The study explored operating department nurses’ knowledge of Natural Rubber Latex (NRL) allergies, and the management of patients at risk of, and with NRL allergies within the operating department.

This research project was undertaken as the final part of a Masters in Nursing degree programme, undertaken with the RCN, London. The study explored operating department nurses’ knowledge of Natural Rubber Latex (NRL) allergies, and the management of patients at risk of, and with NRL allergies within the operating department. The quantitative research approach was adopted for this study, and a simple random sampling approach was taken in selecting 50% (n=466) of the population of operating department nurses, from the mailing list maintained by the Irish Nurses Organisation (INO), for inclusion in this study. A response rate of 68% (N=312) was achieved. A questionnaire was designed for this study. The aim of the questionnaire was to measure operating department nurses’ knowledge of NRL allergies, and the management of patients at risk of, and with such allergies within the operating department. In addition to exploring this knowledge, demographic data was also collected within the questionnaire, which made it possible to explore whether knowledge levels within the domain of NRL had been affected by the demographic characteristics such as level of qualification and attendance at NRL educational sessions, amongst participants. 

Profile of Participants

Analysis of the questionnaire showed that at the time of the study, 30% of participants held nurse manager positions; 25% of these were at CNM I or II level, with 5% being at CNM III or above. 63% of participants were employed at staff nurse grade. The remainder were not working as operating department nurses at the time of the study. 
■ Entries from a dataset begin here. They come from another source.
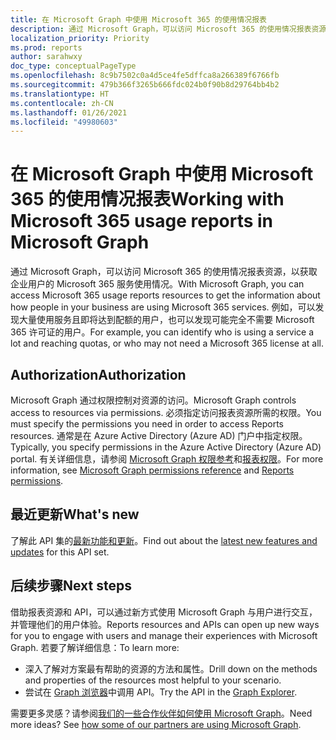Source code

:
 ```yaml
---
title: 在 Microsoft Graph 中使用 Microsoft 365 的使用情况报表
description: 通过 Microsoft Graph，可以访问 Microsoft 365 的使用情况报表资源，以获取企业用户的 Microsoft 365 服务使用情况。 例如，可以发现大量使用服务且即将达到配额的用户，也可以发现可能完全不需要 Microsoft 365 许可证的用户。
localization_priority: Priority
ms.prod: reports
author: sarahwxy
doc_type: conceptualPageType
ms.openlocfilehash: 8c9b7502c0a4d5ce4fe5dffca8a266389f6766fb
ms.sourcegitcommit: 479b366f3265b666fdc024b0f90b8d29764bb4b2
ms.translationtype: HT
ms.contentlocale: zh-CN
ms.lasthandoff: 01/26/2021
ms.locfileid: "49980603"
---
```

# <a name="working-with-microsoft-365-usage-reports-in-microsoft-graph"></a><span data-ttu-id="38904-104">在 Microsoft Graph 中使用 Microsoft 365 的使用情况报表</span><span class="sxs-lookup"><span data-stu-id="38904-104">Working with Microsoft 365 usage reports in Microsoft Graph</span></span>

<span data-ttu-id="38904-105">通过 Microsoft Graph，可以访问 Microsoft 365 的使用情况报表资源，以获取企业用户的 Microsoft 365 服务使用情况。</span><span class="sxs-lookup"><span data-stu-id="38904-105">With Microsoft Graph, you can access Microsoft 365 usage reports resources to get the information about how people in your business are using Microsoft 365 services.</span></span> <span data-ttu-id="38904-106">例如，可以发现大量使用服务且即将达到配额的用户，也可以发现可能完全不需要 Microsoft 365 许可证的用户。</span><span class="sxs-lookup"><span data-stu-id="38904-106">For example, you can identify who is using a service a lot and reaching quotas, or who may not need a Microsoft 365 license at all.</span></span>

## <a name="authorization"></a><span data-ttu-id="38904-107">Authorization</span><span class="sxs-lookup"><span data-stu-id="38904-107">Authorization</span></span>

<span data-ttu-id="38904-108">Microsoft Graph 通过权限控制对资源的访问。</span><span class="sxs-lookup"><span data-stu-id="38904-108">Microsoft Graph controls access to resources via permissions.</span></span> <span data-ttu-id="38904-109">必须指定访问报表资源所需的权限。</span><span class="sxs-lookup"><span data-stu-id="38904-109">You must specify the permissions you need in order to access Reports resources.</span></span> <span data-ttu-id="38904-110">通常是在 Azure Active Directory (Azure AD) 门户中指定权限。</span><span class="sxs-lookup"><span data-stu-id="38904-110">Typically, you specify permissions in the Azure Active Directory (Azure AD) portal.</span></span> <span data-ttu-id="38904-111">有关详细信息，请参阅 [Microsoft Graph 权限参考](/graph/permissions-reference)和[报表权限](/graph/permissions-reference#reports-permissions)。</span><span class="sxs-lookup"><span data-stu-id="38904-111">For more information, see [Microsoft Graph permissions reference](/graph/permissions-reference) and [Reports permissions](/graph/permissions-reference#reports-permissions).</span></span>

## <a name="whats-new"></a><span data-ttu-id="38904-112">最近更新</span><span class="sxs-lookup"><span data-stu-id="38904-112">What's new</span></span>
<span data-ttu-id="38904-113">了解此 API 集的[最新功能和更新](/graph/whats-new-overview)。</span><span class="sxs-lookup"><span data-stu-id="38904-113">Find out about the [latest new features and updates](/graph/whats-new-overview) for this API set.</span></span>

## <a name="next-steps"></a><span data-ttu-id="38904-114">后续步骤</span><span class="sxs-lookup"><span data-stu-id="38904-114">Next steps</span></span>

<span data-ttu-id="38904-115">借助报表资源和 API，可以通过新方式使用 Microsoft Graph 与用户进行交互，并管理他们的用户体验。</span><span class="sxs-lookup"><span data-stu-id="38904-115">Reports resources and APIs can open up new ways for you to engage with users and manage their experiences with Microsoft Graph.</span></span> <span data-ttu-id="38904-116">若要了解详细信息：</span><span class="sxs-lookup"><span data-stu-id="38904-116">To learn more:</span></span>

- <span data-ttu-id="38904-117">深入了解对方案最有帮助的资源的方法和属性。</span><span class="sxs-lookup"><span data-stu-id="38904-117">Drill down on the methods and properties of the resources most helpful to your scenario.</span></span>
- <span data-ttu-id="38904-118">尝试在 [Graph 浏览器](https://developer.microsoft.com/graph/graph-explorer)中调用 API。</span><span class="sxs-lookup"><span data-stu-id="38904-118">Try the API in the [Graph Explorer](https://developer.microsoft.com/graph/graph-explorer).</span></span>

<span data-ttu-id="38904-p105">需要更多灵感？请参阅[我们的一些合作伙伴如何使用 Microsoft Graph](https://developer.microsoft.com/graph/graph/examples#partners)。</span><span class="sxs-lookup"><span data-stu-id="38904-p105">Need more ideas? See [how some of our partners are using Microsoft Graph](https://developer.microsoft.com/graph/graph/examples#partners).</span></span>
26% of participants were found to have sufficient knowledge to enable them to safely manage the care of a patient who has a known NRL allergy, in the operating department, once appropriate guidelines/guidance were available to support practice. Just 9% of participants were identified as being capable of identifying patients at risk of NRL allergy and of providing independent care (no guidelines/guidance required), to those requiring NRL safe precautions within the operating department.

As registered nurses, we have a responsibility to provide a safe environment for patients in our care. Having the ability to identify at risk patients is therefore fundamental to being able to provide a NRL safe environment for these patients. Operating department nurses must be able to consistently and accurately identify those exhibiting signs and symptoms of NRL allergic reactions and those at risk of same, to ensure patients are not being put at unnecessary risk while in our care. With just 9% of participants being capable of mounting the appropriate response at the appropriate time, there is little cause for optimism that this will occur.

The evidence from this study, suggests that amongst participants, the most effective way of increasing knowledge relating to NRL allergy, related to attendance at NRL allergy educational programmes. In addition to this, knowledge was shown to increase accordingly with time spent attending such programmes. This is in keeping with other studies exploring knowledge within the domain of NRL. (Kleinbeck et al., 1998; Lewis et al., 1998; Rhodes, 2000).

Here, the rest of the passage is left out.